PROBLEM TO WORK ON =
In your copy, each line below is repeated exactly and no image appears.

EXCERPTED DATA =
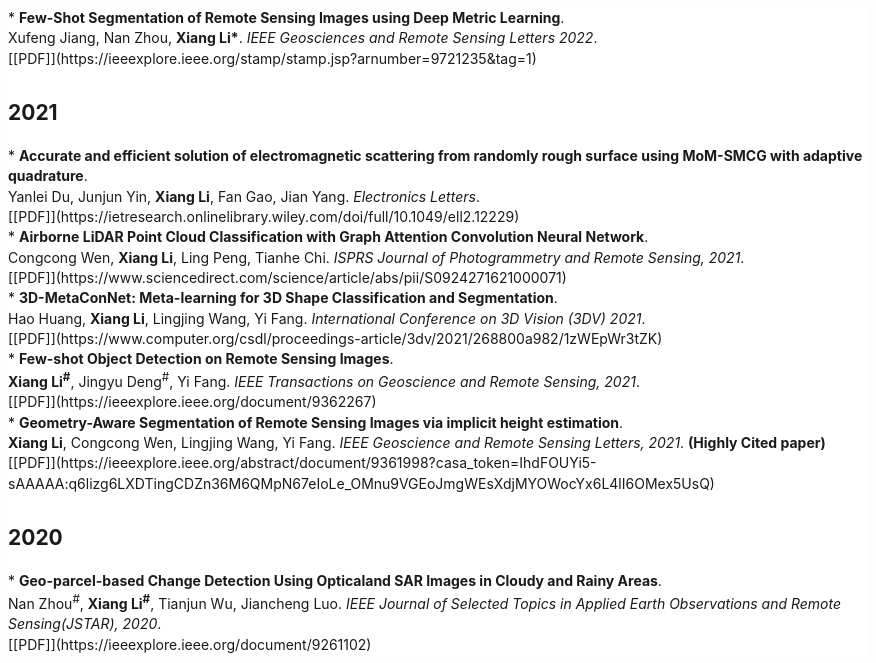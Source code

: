 <div class="publication-item">
* <b>Few-Shot Segmentation of Remote Sensing Images using Deep Metric Learning</b>.<br>
Xufeng Jiang, Nan Zhou, <b>Xiang Li*</b>. <i>IEEE Geosciences and Remote Sensing Letters 2022</i>.<br>
[[PDF]](https://ieeexplore.ieee.org/stamp/stamp.jsp?arnumber=9721235&tag=1)
</div>

<h2 id="y2021">2021</h2>

<div class="publication-item">
* <b>Accurate and efficient solution of electromagnetic scattering from randomly rough surface using MoM-SMCG with adaptive quadrature</b>. <br>
Yanlei Du, Junjun Yin, <b>Xiang Li</b>, Fan Gao, Jian Yang. <i>Electronics Letters</i>.<br>
[[PDF]](https://ietresearch.onlinelibrary.wiley.com/doi/full/10.1049/ell2.12229)
</div>

<div class="publication-item">
* <b>Airborne LiDAR Point Cloud Classification with Graph Attention Convolution Neural Network</b>. <br>
Congcong Wen, <b>Xiang Li</b>, Ling Peng, Tianhe Chi. <i>ISPRS Journal of Photogrammetry and Remote Sensing, 2021</i>.<br>
[[PDF]](https://www.sciencedirect.com/science/article/abs/pii/S0924271621000071)
</div>

<div class="publication-item">
* <b>3D-MetaConNet: Meta-learning for 3D Shape Classification and Segmentation</b>. <br>
Hao Huang, <b>Xiang Li</b>, Lingjing Wang, Yi Fang. <i>International Conference on 3D Vision (3DV) 2021</i>.<br>
[[PDF]](https://www.computer.org/csdl/proceedings-article/3dv/2021/268800a982/1zWEpWr3tZK)
</div>

<div class="publication-item">
* <b>Few-shot Object Detection on Remote Sensing Images</b>. <br>
<b>Xiang Li<sup>#</sup></b>, Jingyu Deng<sup>#</sup>, Yi Fang. <i>IEEE Transactions on Geoscience and Remote Sensing, 2021</i>.<br>
[[PDF]](https://ieeexplore.ieee.org/document/9362267)
</div>

<div class="publication-item">
* <b>Geometry-Aware Segmentation of Remote Sensing Images via implicit height estimation</b>. <br>
<b>Xiang Li</b>, Congcong Wen, Lingjing Wang, Yi Fang. <i>IEEE Geoscience and Remote Sensing Letters, 2021</i>. <b>(Highly Cited paper)</b><br>
[[PDF]](https://ieeexplore.ieee.org/abstract/document/9361998?casa_token=IhdFOUYi5-sAAAAA:q6lizg6LXDTingCDZn36M6QMpN67eIoLe_OMnu9VGEoJmgWEsXdjMYOWocYx6L4lI6OMex5UsQ)
</div>

<h2 id="y2020">2020</h2>

<div class="publication-item">
* <b>Geo-parcel-based Change Detection Using Opticaland SAR Images in Cloudy and Rainy Areas</b>. <br>
Nan Zhou<sup>#</sup>, <b>Xiang Li<sup>#</sup></b>, Tianjun Wu, Jiancheng Luo. <i>IEEE Journal of Selected Topics in Applied Earth Observations and Remote Sensing(JSTAR), 2020</i>.<br>
[[PDF]](https://ieeexplore.ieee.org/document/9261102)
</div>
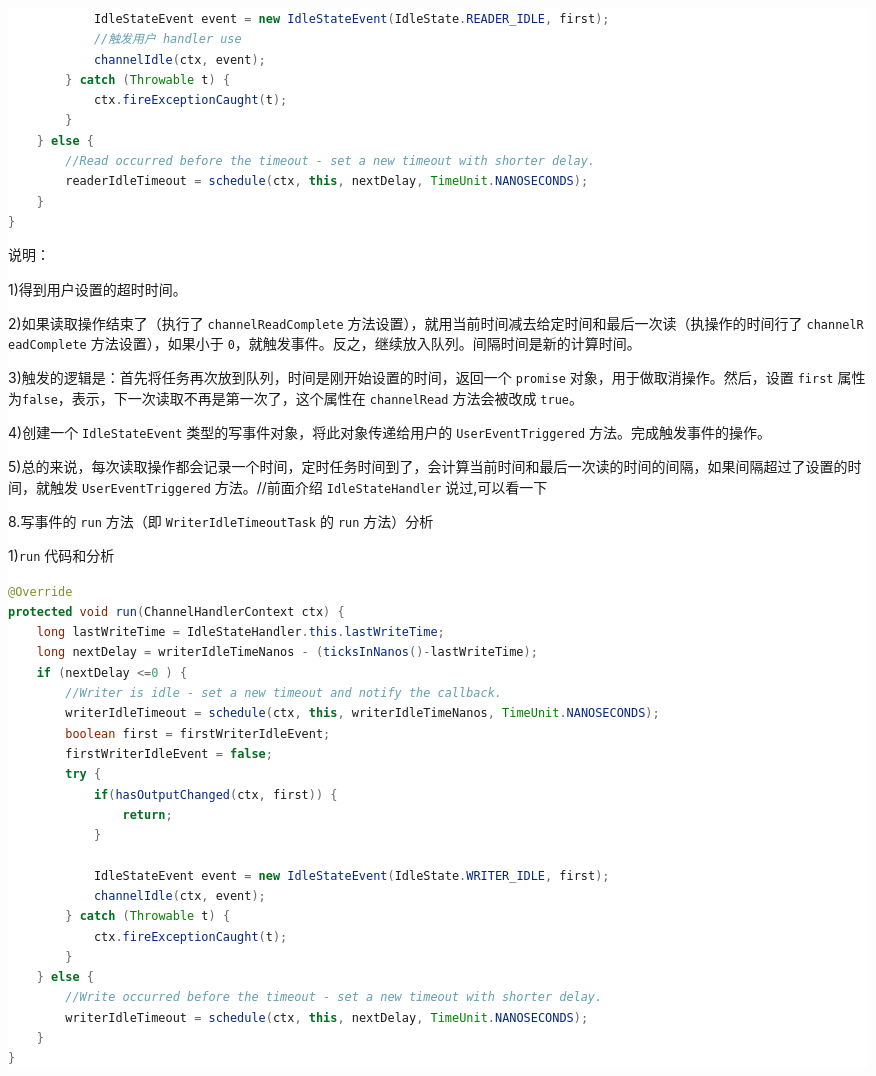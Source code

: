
 ```java
            IdleStateEvent event = new IdleStateEvent(IdleState.READER_IDLE, first);
            //触发用户 handler use
            channelIdle(ctx, event);
        } catch (Throwable t) {
            ctx.fireExceptionCaught(t);
        }
    } else {
        //Read occurred before the timeout - set a new timeout with shorter delay.
        readerIdleTimeout = schedule(ctx, this, nextDelay, TimeUnit.NANOSECONDS);
    }
}
```

说明：

1)得到用户设置的超时时间。

2)如果读取操作结束了（执行了 `channelReadComplete` 方法设置），就用当前时间减去给定时间和最后一次读（执操作的时间行了 `channelReadComplete` 方法设置），如果小于 `0`，就触发事件。反之，继续放入队列。间隔时间是新的计算时间。

3)触发的逻辑是：首先将任务再次放到队列，时间是刚开始设置的时间，返回一个 `promise` 对象，用于做取消操作。然后，设置 `first` 属性为`false`，表示，下一次读取不再是第一次了，这个属性在 `channelRead` 方法会被改成 `true`。

4)创建一个 `IdleStateEvent` 类型的写事件对象，将此对象传递给用户的 `UserEventTriggered` 方法。完成触发事件的操作。

5)总的来说，每次读取操作都会记录一个时间，定时任务时间到了，会计算当前时间和最后一次读的时间的间隔，如果间隔超过了设置的时间，就触发 `UserEventTriggered` 方法。//前面介绍 `IdleStateHandler` 说过,可以看一下

8.写事件的 `run` 方法（即 `WriterIdleTimeoutTask` 的 `run` 方法）分析

1)`run` 代码和分析

```java
@Override
protected void run(ChannelHandlerContext ctx) {
    long lastWriteTime = IdleStateHandler.this.lastWriteTime;
    long nextDelay = writerIdleTimeNanos - (ticksInNanos()-lastWriteTime);
    if (nextDelay <=0 ) {
        //Writer is idle - set a new timeout and notify the callback.
        writerIdleTimeout = schedule(ctx, this, writerIdleTimeNanos, TimeUnit.NANOSECONDS);
        boolean first = firstWriterIdleEvent;
        firstWriterIdleEvent = false;
        try {
            if(hasOutputChanged(ctx, first)) {
                return;
            }
            
            IdleStateEvent event = new IdleStateEvent(IdleState.WRITER_IDLE, first);
            channelIdle(ctx, event);
        } catch (Throwable t) {
            ctx.fireExceptionCaught(t);
        }
    } else {
        //Write occurred before the timeout - set a new timeout with shorter delay.
        writerIdleTimeout = schedule(ctx, this, nextDelay, TimeUnit.NANOSECONDS);
    }
}
```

RESPONSE AREA =
Source code

: <div class="publication-item">
* <b>Few-Shot Segmentation of Remote Sensing Images using Deep Metric Learning</b>.<br>
Xufeng Jiang, Nan Zhou, <b>Xiang Li*</b>. <i>IEEE Geosciences and Remote Sensing Letters 2022</i>.<br>
[[PDF]](https://ieeexplore.ieee.org/stamp/stamp.jsp?arnumber=9721235&tag=1)
</div>

<h2 id="y2021">2021</h2>

<div class="publication-item">
* <b>Accurate and efficient solution of electromagnetic scattering from randomly rough surface using MoM-SMCG with adaptive quadrature</b>. <br>
Yanlei Du, Junjun Yin, <b>Xiang Li</b>, Fan Gao, Jian Yang. <i>Electronics Letters</i>.<br>
[[PDF]](https://ietresearch.onlinelibrary.wiley.com/doi/full/10.1049/ell2.12229)
</div>

<div class="publication-item">
* <b>Airborne LiDAR Point Cloud Classification with Graph Attention Convolution Neural Network</b>. <br>
Congcong Wen, <b>Xiang Li</b>, Ling Peng, Tianhe Chi. <i>ISPRS Journal of Photogrammetry and Remote Sensing, 2021</i>.<br>
[[PDF]](https://www.sciencedirect.com/science/article/abs/pii/S0924271621000071)
</div>

<div class="publication-item">
* <b>3D-MetaConNet: Meta-learning for 3D Shape Classification and Segmentation</b>. <br>
Hao Huang, <b>Xiang Li</b>, Lingjing Wang, Yi Fang. <i>International Conference on 3D Vision (3DV) 2021</i>.<br>
[[PDF]](https://www.computer.org/csdl/proceedings-article/3dv/2021/268800a982/1zWEpWr3tZK)
</div>

<div class="publication-item">
* <b>Few-shot Object Detection on Remote Sensing Images</b>. <br>
<b>Xiang Li<sup>#</sup></b>, Jingyu Deng<sup>#</sup>, Yi Fang. <i>IEEE Transactions on Geoscience and Remote Sensing, 2021</i>.<br>
[[PDF]](https://ieeexplore.ieee.org/document/9362267)
</div>

<div class="publication-item">
* <b>Geometry-Aware Segmentation of Remote Sensing Images via implicit height estimation</b>. <br>
<b>Xiang Li</b>, Congcong Wen, Lingjing Wang, Yi Fang. <i>IEEE Geoscience and Remote Sensing Letters, 2021</i>. <b>(Highly Cited paper)</b><br>
[[PDF]](https://ieeexplore.ieee.org/abstract/document/9361998?casa_token=IhdFOUYi5-sAAAAA:q6lizg6LXDTingCDZn36M6QMpN67eIoLe_OMnu9VGEoJmgWEsXdjMYOWocYx6L4lI6OMex5UsQ)
</div>

<h2 id="y2020">2020</h2>

<div class="publication-item">
* <b>Geo-parcel-based Change Detection Using Opticaland SAR Images in Cloudy and Rainy Areas</b>. <br>
Nan Zhou<sup>#</sup>, <b>Xiang Li<sup>#</sup></b>, Tianjun Wu, Jiancheng Luo. <i>IEEE Journal of Selected Topics in Applied Earth Observations and Remote Sensing(JSTAR), 2020</i>.<br>
[[PDF]](https://ieeexplore.ieee.org/document/9261102)
</div>
Source code

:
 ```java
            IdleStateEvent event = new IdleStateEvent(IdleState.READER_IDLE, first);
            //触发用户 handler use
            channelIdle(ctx, event);
        } catch (Throwable t) {
            ctx.fireExceptionCaught(t);
        }
    } else {
        //Read occurred before the timeout - set a new timeout with shorter delay.
        readerIdleTimeout = schedule(ctx, this, nextDelay, TimeUnit.NANOSECONDS);
    }
}
```

说明：

1)得到用户设置的超时时间。

2)如果读取操作结束了（执行了 `channelReadComplete` 方法设置），就用当前时间减去给定时间和最后一次读（执操作的时间行了 `channelReadComplete` 方法设置），如果小于 `0`，就触发事件。反之，继续放入队列。间隔时间是新的计算时间。

3)触发的逻辑是：首先将任务再次放到队列，时间是刚开始设置的时间，返回一个 `promise` 对象，用于做取消操作。然后，设置 `first` 属性为`false`，表示，下一次读取不再是第一次了，这个属性在 `channelRead` 方法会被改成 `true`。

4)创建一个 `IdleStateEvent` 类型的写事件对象，将此对象传递给用户的 `UserEventTriggered` 方法。完成触发事件的操作。

5)总的来说，每次读取操作都会记录一个时间，定时任务时间到了，会计算当前时间和最后一次读的时间的间隔，如果间隔超过了设置的时间，就触发 `UserEventTriggered` 方法。//前面介绍 `IdleStateHandler` 说过,可以看一下

8.写事件的 `run` 方法（即 `WriterIdleTimeoutTask` 的 `run` 方法）分析

1)`run` 代码和分析

```java
@Override
protected void run(ChannelHandlerContext ctx) {
    long lastWriteTime = IdleStateHandler.this.lastWriteTime;
    long nextDelay = writerIdleTimeNanos - (ticksInNanos()-lastWriteTime);
    if (nextDelay <=0 ) {
        //Writer is idle - set a new timeout and notify the callback.
        writerIdleTimeout = schedule(ctx, this, writerIdleTimeNanos, TimeUnit.NANOSECONDS);
        boolean first = firstWriterIdleEvent;
        firstWriterIdleEvent = false;
        try {
            if(hasOutputChanged(ctx, first)) {
                return;
            }
            
            IdleStateEvent event = new IdleStateEvent(IdleState.WRITER_IDLE, first);
            channelIdle(ctx, event);
        } catch (Throwable t) {
            ctx.fireExceptionCaught(t);
        }
    } else {
        //Write occurred before the timeout - set a new timeout with shorter delay.
        writerIdleTimeout = schedule(ctx, this, nextDelay, TimeUnit.NANOSECONDS);
    }
}
```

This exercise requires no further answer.